◆ What to do ◆
A word-for-word copy of the data is what's wanted, with no pictures.

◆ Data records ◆

----

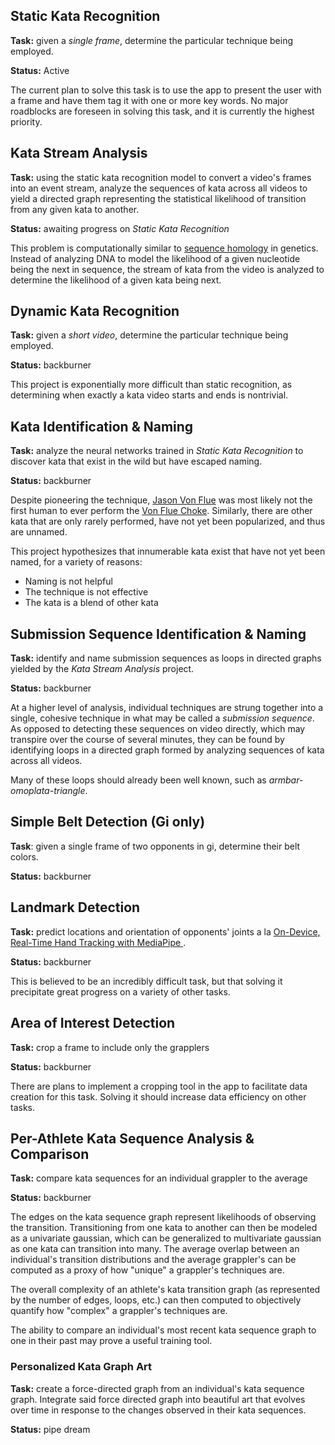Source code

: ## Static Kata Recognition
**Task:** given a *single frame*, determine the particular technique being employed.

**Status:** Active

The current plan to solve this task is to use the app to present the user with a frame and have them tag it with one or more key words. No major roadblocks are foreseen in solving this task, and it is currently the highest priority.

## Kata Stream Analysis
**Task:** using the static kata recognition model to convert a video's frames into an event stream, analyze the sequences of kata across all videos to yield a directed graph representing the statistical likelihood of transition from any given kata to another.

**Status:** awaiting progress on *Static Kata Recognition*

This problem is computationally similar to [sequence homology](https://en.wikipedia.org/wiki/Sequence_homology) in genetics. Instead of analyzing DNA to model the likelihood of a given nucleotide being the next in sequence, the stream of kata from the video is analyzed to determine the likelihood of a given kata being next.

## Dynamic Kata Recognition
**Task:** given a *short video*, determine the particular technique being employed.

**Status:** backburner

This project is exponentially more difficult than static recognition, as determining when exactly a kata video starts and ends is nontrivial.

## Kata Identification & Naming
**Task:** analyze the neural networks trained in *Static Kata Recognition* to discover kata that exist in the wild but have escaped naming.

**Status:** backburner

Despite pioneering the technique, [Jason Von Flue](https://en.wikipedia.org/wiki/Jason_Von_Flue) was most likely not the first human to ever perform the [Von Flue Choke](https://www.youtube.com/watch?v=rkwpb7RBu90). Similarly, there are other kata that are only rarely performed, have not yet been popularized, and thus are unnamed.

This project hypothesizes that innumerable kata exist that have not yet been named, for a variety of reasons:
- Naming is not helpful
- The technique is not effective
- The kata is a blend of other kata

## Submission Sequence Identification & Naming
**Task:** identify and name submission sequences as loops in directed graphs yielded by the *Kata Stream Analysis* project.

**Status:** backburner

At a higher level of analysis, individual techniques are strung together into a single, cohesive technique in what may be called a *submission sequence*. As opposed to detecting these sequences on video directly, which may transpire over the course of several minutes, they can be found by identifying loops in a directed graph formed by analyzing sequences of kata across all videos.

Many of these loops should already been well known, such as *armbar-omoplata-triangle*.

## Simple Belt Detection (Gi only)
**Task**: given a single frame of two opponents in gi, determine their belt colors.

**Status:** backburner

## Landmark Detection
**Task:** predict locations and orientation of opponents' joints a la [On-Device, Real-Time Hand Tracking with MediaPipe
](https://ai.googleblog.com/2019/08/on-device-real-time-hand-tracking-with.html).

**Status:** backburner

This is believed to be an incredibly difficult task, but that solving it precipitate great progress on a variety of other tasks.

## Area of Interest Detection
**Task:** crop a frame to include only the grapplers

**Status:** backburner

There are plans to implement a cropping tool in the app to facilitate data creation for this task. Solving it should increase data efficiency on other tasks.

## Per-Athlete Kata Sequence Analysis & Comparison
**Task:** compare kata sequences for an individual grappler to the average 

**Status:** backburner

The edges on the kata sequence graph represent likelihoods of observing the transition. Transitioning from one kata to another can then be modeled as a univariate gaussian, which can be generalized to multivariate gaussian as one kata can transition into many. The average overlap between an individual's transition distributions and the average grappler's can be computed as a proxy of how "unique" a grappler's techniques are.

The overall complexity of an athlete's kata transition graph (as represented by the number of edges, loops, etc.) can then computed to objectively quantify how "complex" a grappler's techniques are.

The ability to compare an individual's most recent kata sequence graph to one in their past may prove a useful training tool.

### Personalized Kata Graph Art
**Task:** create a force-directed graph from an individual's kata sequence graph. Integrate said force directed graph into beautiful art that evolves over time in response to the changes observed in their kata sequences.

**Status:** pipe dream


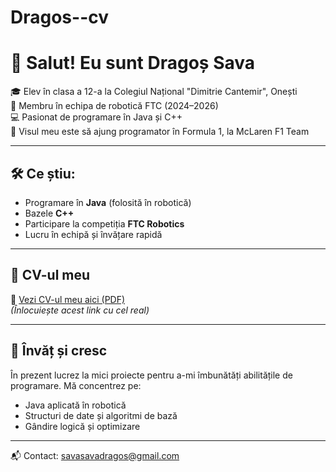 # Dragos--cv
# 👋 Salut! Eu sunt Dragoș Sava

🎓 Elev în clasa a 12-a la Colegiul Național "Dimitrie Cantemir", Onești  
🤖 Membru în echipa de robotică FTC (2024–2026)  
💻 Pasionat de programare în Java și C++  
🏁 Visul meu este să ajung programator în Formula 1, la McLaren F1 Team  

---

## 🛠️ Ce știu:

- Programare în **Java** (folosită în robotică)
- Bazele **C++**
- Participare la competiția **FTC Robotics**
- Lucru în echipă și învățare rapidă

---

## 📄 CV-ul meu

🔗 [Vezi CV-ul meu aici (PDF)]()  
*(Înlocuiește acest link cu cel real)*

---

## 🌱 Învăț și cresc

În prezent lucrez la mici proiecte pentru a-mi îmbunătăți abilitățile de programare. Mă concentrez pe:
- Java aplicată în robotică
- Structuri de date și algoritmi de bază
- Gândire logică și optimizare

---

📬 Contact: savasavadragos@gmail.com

----

◆ Problem solution ◆
Source code

: ## Static Kata Recognition
**Task:** given a *single frame*, determine the particular technique being employed.

**Status:** Active

The current plan to solve this task is to use the app to present the user with a frame and have them tag it with one or more key words. No major roadblocks are foreseen in solving this task, and it is currently the highest priority.

## Kata Stream Analysis
**Task:** using the static kata recognition model to convert a video's frames into an event stream, analyze the sequences of kata across all videos to yield a directed graph representing the statistical likelihood of transition from any given kata to another.

**Status:** awaiting progress on *Static Kata Recognition*

This problem is computationally similar to [sequence homology](https://en.wikipedia.org/wiki/Sequence_homology) in genetics. Instead of analyzing DNA to model the likelihood of a given nucleotide being the next in sequence, the stream of kata from the video is analyzed to determine the likelihood of a given kata being next.

## Dynamic Kata Recognition
**Task:** given a *short video*, determine the particular technique being employed.

**Status:** backburner

This project is exponentially more difficult than static recognition, as determining when exactly a kata video starts and ends is nontrivial.

## Kata Identification & Naming
**Task:** analyze the neural networks trained in *Static Kata Recognition* to discover kata that exist in the wild but have escaped naming.

**Status:** backburner

Despite pioneering the technique, [Jason Von Flue](https://en.wikipedia.org/wiki/Jason_Von_Flue) was most likely not the first human to ever perform the [Von Flue Choke](https://www.youtube.com/watch?v=rkwpb7RBu90). Similarly, there are other kata that are only rarely performed, have not yet been popularized, and thus are unnamed.

This project hypothesizes that innumerable kata exist that have not yet been named, for a variety of reasons:
- Naming is not helpful
- The technique is not effective
- The kata is a blend of other kata

## Submission Sequence Identification & Naming
**Task:** identify and name submission sequences as loops in directed graphs yielded by the *Kata Stream Analysis* project.

**Status:** backburner

At a higher level of analysis, individual techniques are strung together into a single, cohesive technique in what may be called a *submission sequence*. As opposed to detecting these sequences on video directly, which may transpire over the course of several minutes, they can be found by identifying loops in a directed graph formed by analyzing sequences of kata across all videos.

Many of these loops should already been well known, such as *armbar-omoplata-triangle*.

## Simple Belt Detection (Gi only)
**Task**: given a single frame of two opponents in gi, determine their belt colors.

**Status:** backburner

## Landmark Detection
**Task:** predict locations and orientation of opponents' joints a la [On-Device, Real-Time Hand Tracking with MediaPipe
](https://ai.googleblog.com/2019/08/on-device-real-time-hand-tracking-with.html).

**Status:** backburner

This is believed to be an incredibly difficult task, but that solving it precipitate great progress on a variety of other tasks.

## Area of Interest Detection
**Task:** crop a frame to include only the grapplers

**Status:** backburner

There are plans to implement a cropping tool in the app to facilitate data creation for this task. Solving it should increase data efficiency on other tasks.

## Per-Athlete Kata Sequence Analysis & Comparison
**Task:** compare kata sequences for an individual grappler to the average 

**Status:** backburner

The edges on the kata sequence graph represent likelihoods of observing the transition. Transitioning from one kata to another can then be modeled as a univariate gaussian, which can be generalized to multivariate gaussian as one kata can transition into many. The average overlap between an individual's transition distributions and the average grappler's can be computed as a proxy of how "unique" a grappler's techniques are.

The overall complexity of an athlete's kata transition graph (as represented by the number of edges, loops, etc.) can then computed to objectively quantify how "complex" a grappler's techniques are.

The ability to compare an individual's most recent kata sequence graph to one in their past may prove a useful training tool.

### Personalized Kata Graph Art
**Task:** create a force-directed graph from an individual's kata sequence graph. Integrate said force directed graph into beautiful art that evolves over time in response to the changes observed in their kata sequences.

**Status:** pipe dream


 # Dragos--cv
# 👋 Salut! Eu sunt Dragoș Sava

🎓 Elev în clasa a 12-a la Colegiul Național "Dimitrie Cantemir", Onești  
🤖 Membru în echipa de robotică FTC (2024–2026)  
💻 Pasionat de programare în Java și C++  
🏁 Visul meu este să ajung programator în Formula 1, la McLaren F1 Team  

---

## 🛠️ Ce știu:

- Programare în **Java** (folosită în robotică)
- Bazele **C++**
- Participare la competiția **FTC Robotics**
- Lucru în echipă și învățare rapidă

---

## 📄 CV-ul meu

🔗 [Vezi CV-ul meu aici (PDF)]()  
*(Înlocuiește acest link cu cel real)*

---

## 🌱 Învăț și cresc

În prezent lucrez la mici proiecte pentru a-mi îmbunătăți abilitățile de programare. Mă concentrez pe:
- Java aplicată în robotică
- Structuri de date și algoritmi de bază
- Gândire logică și optimizare

---

📬 Contact: savasavadragos@gmail.com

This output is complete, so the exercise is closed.